Riau province, on the eastern coast of the island of Sumatra, has been spared major fires the past three years because of prevailing La Niña conditions that resulted in wetter-than-usual dry seasons. But that’s set to fade away with the onset of the next dry season in early 2023, according to Ramlan, head of the Riau office of Indonesia’s national weather agency, the BMKG.
“Until March 2023, there’s still an indication that there’ll be a weak La Niña. But after March, the condition will be neutral,” Ramlan told Mongabay. “So if we compare 2023 with the condition in 2020-2022, then of course it’ll be drier compared to the past three years.”
This, he said, raises the risk of forest fires in Riau. That makes the upcoming dry season a sort of litmus test for Riau’s fire-prevention efforts, according to Even Sembiring, head of the Riau chapter of the Indonesian Forum for the Environment (Walhi).
“With next year’s weather prediction, it is a test for us to see how effective [peat] restoration efforts and law enforcement have been,” he told Mongabay.
Among the fire-prevention efforts that the government, communities, and pulpwood and oil palm concession owners have carried out are restoring burned and degraded peatlands, law enforcement against arsonists, forest patrols, and cloud seeding to induce rain.
Dyah Puspitaloka, a forestry research officer at the Center for International Forestry Research (CIFOR), said these efforts have been significant and involved a lot of stakeholders. These include community-led groups called MPAs, which work to fight fires. Some companies also fund local communities as an incentive for protecting their villages from fires and carrying out sustainable agricultural practices.

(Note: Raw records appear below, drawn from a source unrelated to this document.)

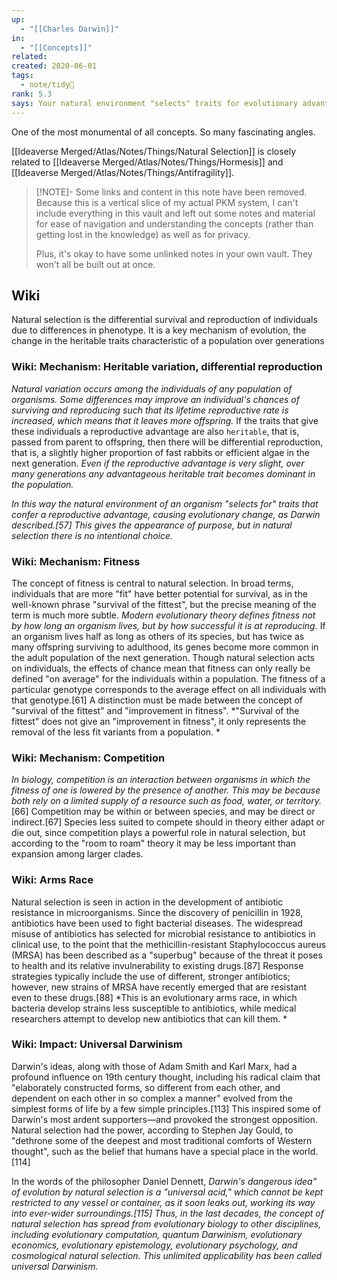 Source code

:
 ```yaml
---
up:
  - "[[Charles Darwin]]"
in:
  - "[[Concepts]]"
related: 
created: 2020-06-01
tags:
  - note/tidy🧹
rank: 5.3
says: Your natural environment "selects" traits for evolutionary advantage
---
```

One of the most monumental of all concepts. So many fascinating angles. 

[[Ideaverse Merged/Atlas/Notes/Things/Natural Selection]] is closely related to [[Ideaverse Merged/Atlas/Notes/Things/Hormesis]] and [[Ideaverse Merged/Atlas/Notes/Things/Antifragility]].

> [!NOTE]- Some links and content in this note have been removed.
> Because this is a vertical slice of my actual PKM system, I can't include everything in this vault and left out some notes and material for ease of navigation and understanding the concepts (rather than getting lost in the knowledge) as well as for privacy. 
>  
> Plus, it's okay to have some unlinked notes in your own vault. They won't all be built out at once.

## Wiki
Natural selection is the differential survival and reproduction of individuals due to differences in phenotype. It is a key mechanism of evolution, the change in the heritable traits characteristic of a population over generations

### Wiki: Mechanism: Heritable variation, differential reproduction
*Natural variation occurs among the individuals of any population of organisms. Some differences may improve an individual's chances of surviving and reproducing such that its lifetime reproductive rate is increased, which means that it leaves more offspring.* If the traits that give these individuals a reproductive advantage are also `heritable`, that is, passed from parent to offspring, then there will be differential reproduction, that is, a slightly higher proportion of fast rabbits or efficient algae in the next generation. *Even if the reproductive advantage is very slight, over many generations any advantageous heritable trait becomes dominant in the population.* 

*In this way the natural environment of an organism "selects for" traits that confer a reproductive advantage, causing evolutionary change, as Darwin described.[57] This gives the appearance of purpose, but in natural selection there is no intentional choice.*

### Wiki: Mechanism: Fitness
The concept of fitness is central to natural selection. In broad terms, individuals that are more "fit" have better potential for survival, as in the well-known phrase "survival of the fittest", but the precise meaning of the term is much more subtle. *Modern evolutionary theory defines fitness not by how long an organism lives, but by how successful it is at reproducing.* If an organism lives half as long as others of its species, but has twice as many offspring surviving to adulthood, its genes become more common in the adult population of the next generation. Though natural selection acts on individuals, the effects of chance mean that fitness can only really be defined "on average" for the individuals within a population. The fitness of a particular genotype corresponds to the average effect on all individuals with that genotype.[61] A distinction must be made between the concept of "survival of the fittest" and "improvement in fitness". *"Survival of the fittest" does not give an "improvement in fitness", it only represents the removal of the less fit variants from a population. *

### Wiki: Mechanism: Competition
*In biology, competition is an interaction between organisms in which the fitness of one is lowered by the presence of another. This may be because both rely on a limited supply of a resource such as food, water, or territory.*[66] Competition may be within or between species, and may be direct or indirect.[67] Species less suited to compete should in theory either adapt or die out, since competition plays a powerful role in natural selection, but according to the "room to roam" theory it may be less important than expansion among larger clades.

### Wiki: Arms Race
Natural selection is seen in action in the development of antibiotic resistance in microorganisms. Since the discovery of penicillin in 1928, antibiotics have been used to fight bacterial diseases. The widespread misuse of antibiotics has selected for microbial resistance to antibiotics in clinical use, to the point that the methicillin-resistant Staphylococcus aureus (MRSA) has been described as a "superbug" because of the threat it poses to health and its relative invulnerability to existing drugs.[87] Response strategies typically include the use of different, stronger antibiotics; however, new strains of MRSA have recently emerged that are resistant even to these drugs.[88] *This is an evolutionary arms race, in which bacteria develop strains less susceptible to antibiotics, while medical researchers attempt to develop new antibiotics that can kill them.
*
### Wiki: Impact: Universal Darwinism
Darwin's ideas, along with those of Adam Smith and Karl Marx, had a profound influence on 19th century thought, including his radical claim that "elaborately constructed forms, so different from each other, and dependent on each other in so complex a manner" evolved from the simplest forms of life by a few simple principles.[113] This inspired some of Darwin's most ardent supporters—and provoked the strongest opposition. Natural selection had the power, according to Stephen Jay Gould, to "dethrone some of the deepest and most traditional comforts of Western thought", such as the belief that humans have a special place in the world.[114]

In the words of the philosopher Daniel Dennett, *Darwin's dangerous idea" of evolution by natural selection is a "universal acid," which cannot be kept restricted to any vessel or container, as it soon leaks out, working its way into ever-wider surroundings.[115] Thus, in the last decades, the concept of natural selection has spread from evolutionary biology to other disciplines, including evolutionary computation, quantum Darwinism, evolutionary economics, evolutionary epistemology, evolutionary psychology, and cosmological natural selection. This unlimited applicability has been called universal Darwinism.*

NGOs are also working on advocacy against unsustainable practices.
“The government has also done many things [to combat fires], such as law enforcement and deploying [firefighters] to the field,” Dyah told Mongabay.
She said these efforts will have to be sustained as the risk of fire grows due to unpredictable and more extreme weather caused by climate change.
“If we don’t adapt by changing our way of unsustainable [agricultural and forestry] practices, fires will keep burning,” she said.
Restoring degraded peatland
Peatlands make up 4.9 million hectares (12.1 million acres) in Riau, or more than half of the province’s total area. That makes this region the peat heartland of Indonesia, where most of this carbon-rich land has been zoned for businesses.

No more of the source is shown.